Los aparatos de los partidos
Para la Constitución, los partidos son “instrumento fundamental para la participación política”. Hasta ahora han limitado la participación al procedimiento electoral, que ha sido productivo, al margen de que el sistema representativo tenga fallos, como el de la existencia de un Senado sin competencias efectivas, o que la proporcionalidad electoral no se corresponde con el número de votos de los ciudadanos. Pero con el tiempo han acaparado la participación política, produciendo una disociación entre los representantes políticos y las inquietudes de la sociedad. Para la Constitución, la estructura interna de los partidos y su funcionamiento deben ser democráticos, convirtiéndose en un instrumento para el ejercicio del poder, que en la medida en la que se ejerce con respecto a la representatividad es legítimo. Pero constituye una ocasión demasiado tentadora para pasar de ser un medio a convertirse en un fin, posibilitando una escalada de abusos que, en algunos casos, después de pasar por el ejercicio del clientelismo, desemboca en la impunidad de la corrupción; la férrea pretensión de eficacia tapona la democracia interna de los partidos y otorga un poder casi omnívoro a los llamados “aparatos”, posibilitando una estructura de poder interno en las fidelidades. Ese funcionamiento, dudosamente democrático, es el que administra la designación de los candidatos electorales que han de convertirse en representantes políticos, a los que los ciudadanos votan porque pertenecen a una lista, no porque conozcan sus méritos y capacidades. Son esos representantes, mediatizados por los aparatos partidarios, quienes integran las instituciones, parlamentarias y de gobiernos. Instituciones a las que, con el paso del tiempo, contagian esa segregación burocrática en relación con la vida de la sociedad. ¿Cuántas horas semanales dedican los políticos a reunirse con sus representados y cuántas dedican a reuniones internas partidarias o institucionales?

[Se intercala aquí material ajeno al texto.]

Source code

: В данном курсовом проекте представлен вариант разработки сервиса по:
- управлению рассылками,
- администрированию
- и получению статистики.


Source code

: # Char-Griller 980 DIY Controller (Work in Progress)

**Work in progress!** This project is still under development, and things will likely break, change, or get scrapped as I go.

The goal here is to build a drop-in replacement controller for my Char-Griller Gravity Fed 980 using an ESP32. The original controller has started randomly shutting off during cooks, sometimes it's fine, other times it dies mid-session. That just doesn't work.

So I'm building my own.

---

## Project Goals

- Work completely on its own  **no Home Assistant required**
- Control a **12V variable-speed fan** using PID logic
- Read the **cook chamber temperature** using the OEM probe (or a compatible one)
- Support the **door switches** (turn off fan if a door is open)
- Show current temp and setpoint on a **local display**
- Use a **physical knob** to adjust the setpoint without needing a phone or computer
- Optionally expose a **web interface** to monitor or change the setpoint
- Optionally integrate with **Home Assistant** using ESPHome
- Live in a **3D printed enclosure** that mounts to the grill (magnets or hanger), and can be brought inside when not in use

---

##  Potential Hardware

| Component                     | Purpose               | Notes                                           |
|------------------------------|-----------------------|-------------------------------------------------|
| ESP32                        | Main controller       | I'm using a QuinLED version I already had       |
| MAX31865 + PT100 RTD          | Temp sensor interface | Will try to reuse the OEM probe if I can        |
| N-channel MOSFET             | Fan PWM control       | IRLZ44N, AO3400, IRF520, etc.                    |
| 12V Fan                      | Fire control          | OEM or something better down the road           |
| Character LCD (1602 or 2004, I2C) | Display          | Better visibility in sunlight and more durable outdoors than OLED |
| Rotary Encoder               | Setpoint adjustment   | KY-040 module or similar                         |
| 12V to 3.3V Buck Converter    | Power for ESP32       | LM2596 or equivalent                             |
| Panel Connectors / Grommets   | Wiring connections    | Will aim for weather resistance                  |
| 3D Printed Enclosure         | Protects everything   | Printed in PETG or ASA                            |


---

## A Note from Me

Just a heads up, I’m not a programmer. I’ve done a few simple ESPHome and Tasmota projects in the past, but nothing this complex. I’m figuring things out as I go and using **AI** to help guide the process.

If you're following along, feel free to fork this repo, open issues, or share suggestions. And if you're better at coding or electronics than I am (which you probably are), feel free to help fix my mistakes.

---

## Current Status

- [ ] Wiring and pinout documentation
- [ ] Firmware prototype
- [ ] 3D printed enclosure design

Se trata de modificar el sistema electoral. En primer lugar con el concepto de las instituciones que representan la soberanía popular: las Cortes Generales. Dentro de ellas el Senado que, o desaparece, o comparte la representación soberana desde competencias específicas. Si se aborda la inaplazable cuestión de un Estado Federal, cobra sentido una cámara específica en la que dirimir determinadas materias. Precedentes hay.
Además de la estructura electoral, hay que abordar un sistema donde los electores tengan más peso a la hora de decidir sobre sus representantes: la eterna cuestión de listas abiertas o cerradas; o de un sistema mixto como el alemán, por ejemplo, que podría permitir al ciudadano sentirse más directamente concernido con la elección de sus representantes, y a estos más obligados con la laboriosa aproximación a la sociedad. En una vertiginosa sociedad de la comunicación y de la intervención en red de los ciudadanos, los cuatro años que median entre elección y elección se convierten en una eternidad. Hay que facilitar los mecanismos participativos, posibilitar las iniciativas populares y generar para éstas un proceso en el que la Cámara legislativa no sea un mero buzón de tramitación burocrática. Sólo esa labor de proximidad logrará sanear y revitalizar la vida política, quitando ese rancio sabor a poder fáctico que ha enmohecido la estructura de los partidos y el aborrecimiento de los ciudadanos.